PROVIDED ENTRIES.
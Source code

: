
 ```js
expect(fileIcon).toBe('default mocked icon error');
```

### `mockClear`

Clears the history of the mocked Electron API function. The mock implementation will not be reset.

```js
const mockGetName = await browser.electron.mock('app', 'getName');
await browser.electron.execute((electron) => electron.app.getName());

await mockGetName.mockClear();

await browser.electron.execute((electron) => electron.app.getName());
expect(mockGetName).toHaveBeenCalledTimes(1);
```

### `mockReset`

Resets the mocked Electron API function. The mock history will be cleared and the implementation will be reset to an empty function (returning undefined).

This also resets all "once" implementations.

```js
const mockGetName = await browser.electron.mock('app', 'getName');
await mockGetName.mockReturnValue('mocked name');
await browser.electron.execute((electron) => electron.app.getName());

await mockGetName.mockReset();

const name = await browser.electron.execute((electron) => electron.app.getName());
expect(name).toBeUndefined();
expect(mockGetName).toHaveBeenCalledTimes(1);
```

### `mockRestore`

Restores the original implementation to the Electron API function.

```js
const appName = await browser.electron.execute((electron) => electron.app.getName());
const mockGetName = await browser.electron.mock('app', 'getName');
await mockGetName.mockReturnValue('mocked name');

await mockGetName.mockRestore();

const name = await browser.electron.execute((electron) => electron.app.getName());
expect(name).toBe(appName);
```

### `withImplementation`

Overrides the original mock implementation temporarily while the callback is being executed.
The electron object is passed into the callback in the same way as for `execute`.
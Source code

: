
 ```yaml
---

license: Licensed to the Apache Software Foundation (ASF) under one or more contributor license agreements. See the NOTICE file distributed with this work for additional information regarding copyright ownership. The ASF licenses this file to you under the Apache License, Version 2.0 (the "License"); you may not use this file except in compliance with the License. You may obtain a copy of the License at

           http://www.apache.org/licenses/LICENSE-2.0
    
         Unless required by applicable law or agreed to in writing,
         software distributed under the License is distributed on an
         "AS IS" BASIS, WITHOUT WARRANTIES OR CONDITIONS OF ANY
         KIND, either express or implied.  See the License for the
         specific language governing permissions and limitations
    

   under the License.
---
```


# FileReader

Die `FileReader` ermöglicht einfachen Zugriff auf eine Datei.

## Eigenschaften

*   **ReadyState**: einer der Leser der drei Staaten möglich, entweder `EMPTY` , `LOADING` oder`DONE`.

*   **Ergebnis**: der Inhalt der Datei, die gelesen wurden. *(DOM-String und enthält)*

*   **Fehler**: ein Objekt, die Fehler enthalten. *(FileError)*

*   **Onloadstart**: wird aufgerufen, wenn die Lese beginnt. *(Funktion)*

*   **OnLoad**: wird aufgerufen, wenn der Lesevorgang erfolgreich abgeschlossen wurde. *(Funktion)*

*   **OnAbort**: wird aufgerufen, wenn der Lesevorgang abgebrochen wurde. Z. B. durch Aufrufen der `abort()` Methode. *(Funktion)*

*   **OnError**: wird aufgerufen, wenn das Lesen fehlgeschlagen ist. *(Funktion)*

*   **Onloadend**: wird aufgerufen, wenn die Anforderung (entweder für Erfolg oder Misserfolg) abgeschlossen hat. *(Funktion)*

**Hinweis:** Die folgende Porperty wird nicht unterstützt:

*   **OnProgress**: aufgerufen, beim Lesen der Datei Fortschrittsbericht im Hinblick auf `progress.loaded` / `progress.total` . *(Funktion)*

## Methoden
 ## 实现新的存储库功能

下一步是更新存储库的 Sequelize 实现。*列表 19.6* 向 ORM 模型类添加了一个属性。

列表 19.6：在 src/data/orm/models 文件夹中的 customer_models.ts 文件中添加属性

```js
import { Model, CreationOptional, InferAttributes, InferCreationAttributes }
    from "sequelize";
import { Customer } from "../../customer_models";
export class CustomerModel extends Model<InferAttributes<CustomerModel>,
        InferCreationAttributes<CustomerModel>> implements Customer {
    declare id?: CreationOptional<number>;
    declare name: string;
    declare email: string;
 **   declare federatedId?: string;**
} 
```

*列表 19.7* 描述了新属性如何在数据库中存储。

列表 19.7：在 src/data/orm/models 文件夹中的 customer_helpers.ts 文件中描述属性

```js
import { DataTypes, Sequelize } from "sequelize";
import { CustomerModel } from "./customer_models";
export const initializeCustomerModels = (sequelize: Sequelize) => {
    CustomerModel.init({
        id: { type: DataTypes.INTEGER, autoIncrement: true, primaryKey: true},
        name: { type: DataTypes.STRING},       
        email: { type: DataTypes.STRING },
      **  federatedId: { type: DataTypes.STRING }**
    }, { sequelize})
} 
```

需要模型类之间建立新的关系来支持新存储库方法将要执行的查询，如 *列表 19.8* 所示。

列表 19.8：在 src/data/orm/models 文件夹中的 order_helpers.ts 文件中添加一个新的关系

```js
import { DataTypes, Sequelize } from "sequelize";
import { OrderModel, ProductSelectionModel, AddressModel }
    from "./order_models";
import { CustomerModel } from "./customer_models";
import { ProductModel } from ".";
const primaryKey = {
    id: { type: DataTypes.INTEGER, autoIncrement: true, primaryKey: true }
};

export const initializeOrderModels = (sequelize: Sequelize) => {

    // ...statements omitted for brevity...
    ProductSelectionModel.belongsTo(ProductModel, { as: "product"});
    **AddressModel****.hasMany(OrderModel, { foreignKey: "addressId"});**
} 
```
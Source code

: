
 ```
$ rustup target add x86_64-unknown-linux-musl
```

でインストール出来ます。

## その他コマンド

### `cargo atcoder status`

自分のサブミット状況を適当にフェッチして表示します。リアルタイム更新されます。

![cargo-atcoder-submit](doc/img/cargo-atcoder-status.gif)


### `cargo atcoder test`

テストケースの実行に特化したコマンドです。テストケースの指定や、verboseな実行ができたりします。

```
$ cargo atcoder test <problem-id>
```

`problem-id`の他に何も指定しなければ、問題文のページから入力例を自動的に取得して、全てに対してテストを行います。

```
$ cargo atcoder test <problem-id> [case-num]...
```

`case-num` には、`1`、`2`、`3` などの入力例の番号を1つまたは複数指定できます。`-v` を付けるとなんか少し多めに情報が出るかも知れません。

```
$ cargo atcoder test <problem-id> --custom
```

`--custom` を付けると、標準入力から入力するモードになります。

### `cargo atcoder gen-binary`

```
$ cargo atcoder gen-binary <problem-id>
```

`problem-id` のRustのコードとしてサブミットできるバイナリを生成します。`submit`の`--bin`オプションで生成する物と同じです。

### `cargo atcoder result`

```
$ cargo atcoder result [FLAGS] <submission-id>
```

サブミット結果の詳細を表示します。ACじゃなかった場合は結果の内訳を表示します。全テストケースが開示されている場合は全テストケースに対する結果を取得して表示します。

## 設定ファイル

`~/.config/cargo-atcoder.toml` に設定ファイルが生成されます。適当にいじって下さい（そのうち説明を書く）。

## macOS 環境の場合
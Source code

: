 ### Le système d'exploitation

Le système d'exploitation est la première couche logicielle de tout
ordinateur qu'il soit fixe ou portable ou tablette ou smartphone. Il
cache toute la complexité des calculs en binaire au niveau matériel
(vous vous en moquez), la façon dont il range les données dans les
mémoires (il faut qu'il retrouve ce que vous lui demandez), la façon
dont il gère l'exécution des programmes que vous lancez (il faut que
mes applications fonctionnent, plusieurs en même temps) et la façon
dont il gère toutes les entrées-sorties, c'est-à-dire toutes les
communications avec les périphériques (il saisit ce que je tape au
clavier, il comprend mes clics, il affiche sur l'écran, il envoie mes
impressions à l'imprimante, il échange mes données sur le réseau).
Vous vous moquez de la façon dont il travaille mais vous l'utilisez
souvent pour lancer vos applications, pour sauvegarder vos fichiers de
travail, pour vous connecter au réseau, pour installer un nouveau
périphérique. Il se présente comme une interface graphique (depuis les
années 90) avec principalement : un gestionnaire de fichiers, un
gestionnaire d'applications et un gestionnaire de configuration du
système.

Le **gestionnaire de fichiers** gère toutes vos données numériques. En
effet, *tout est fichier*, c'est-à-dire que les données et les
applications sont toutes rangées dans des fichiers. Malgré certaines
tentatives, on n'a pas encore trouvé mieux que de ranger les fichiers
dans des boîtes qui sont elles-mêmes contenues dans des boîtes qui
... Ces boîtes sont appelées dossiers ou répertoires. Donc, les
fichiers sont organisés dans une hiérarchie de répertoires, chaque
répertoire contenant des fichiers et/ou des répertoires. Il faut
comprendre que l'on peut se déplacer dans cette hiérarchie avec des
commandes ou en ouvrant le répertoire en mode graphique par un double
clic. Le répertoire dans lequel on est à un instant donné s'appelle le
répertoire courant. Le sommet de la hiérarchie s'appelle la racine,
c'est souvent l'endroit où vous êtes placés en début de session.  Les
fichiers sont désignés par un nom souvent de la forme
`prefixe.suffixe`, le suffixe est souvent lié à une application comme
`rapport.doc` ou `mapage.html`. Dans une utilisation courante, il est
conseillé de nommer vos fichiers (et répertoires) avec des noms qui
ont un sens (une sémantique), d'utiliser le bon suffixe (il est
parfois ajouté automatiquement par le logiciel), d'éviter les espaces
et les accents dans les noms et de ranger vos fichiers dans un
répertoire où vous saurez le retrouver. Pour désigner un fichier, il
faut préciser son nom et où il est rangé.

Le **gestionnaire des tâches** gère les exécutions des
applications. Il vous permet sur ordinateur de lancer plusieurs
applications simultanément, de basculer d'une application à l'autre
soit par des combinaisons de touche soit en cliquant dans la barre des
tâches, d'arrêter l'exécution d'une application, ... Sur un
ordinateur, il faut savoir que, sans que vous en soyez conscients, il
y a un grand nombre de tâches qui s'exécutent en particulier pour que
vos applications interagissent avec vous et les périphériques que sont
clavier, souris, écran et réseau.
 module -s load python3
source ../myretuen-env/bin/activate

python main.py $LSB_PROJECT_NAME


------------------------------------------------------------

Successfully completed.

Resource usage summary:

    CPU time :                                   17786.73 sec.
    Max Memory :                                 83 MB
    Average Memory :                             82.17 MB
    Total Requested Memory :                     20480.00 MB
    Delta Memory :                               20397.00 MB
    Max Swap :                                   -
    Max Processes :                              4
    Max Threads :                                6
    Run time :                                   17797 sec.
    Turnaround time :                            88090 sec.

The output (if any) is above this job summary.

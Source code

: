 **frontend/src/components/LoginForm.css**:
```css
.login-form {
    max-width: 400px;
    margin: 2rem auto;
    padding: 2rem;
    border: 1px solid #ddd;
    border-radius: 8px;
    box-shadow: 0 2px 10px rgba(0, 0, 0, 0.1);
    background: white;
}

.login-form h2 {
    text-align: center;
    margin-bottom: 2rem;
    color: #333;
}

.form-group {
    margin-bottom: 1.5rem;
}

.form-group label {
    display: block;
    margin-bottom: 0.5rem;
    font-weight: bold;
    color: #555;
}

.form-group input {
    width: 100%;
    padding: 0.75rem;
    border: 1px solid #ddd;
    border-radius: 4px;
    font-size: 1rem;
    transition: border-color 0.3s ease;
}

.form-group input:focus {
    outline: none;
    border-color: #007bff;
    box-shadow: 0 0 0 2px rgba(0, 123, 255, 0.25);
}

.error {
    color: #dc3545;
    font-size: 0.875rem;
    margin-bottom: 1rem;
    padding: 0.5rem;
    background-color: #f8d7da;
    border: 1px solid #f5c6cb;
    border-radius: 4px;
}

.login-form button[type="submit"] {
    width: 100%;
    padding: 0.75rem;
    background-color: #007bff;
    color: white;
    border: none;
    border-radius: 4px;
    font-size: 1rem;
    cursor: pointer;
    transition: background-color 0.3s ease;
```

ASSIGNED TASK. Once you have counted the lines above that hold the word "graphique", report only that total.

WRITTEN SOLUTION. 2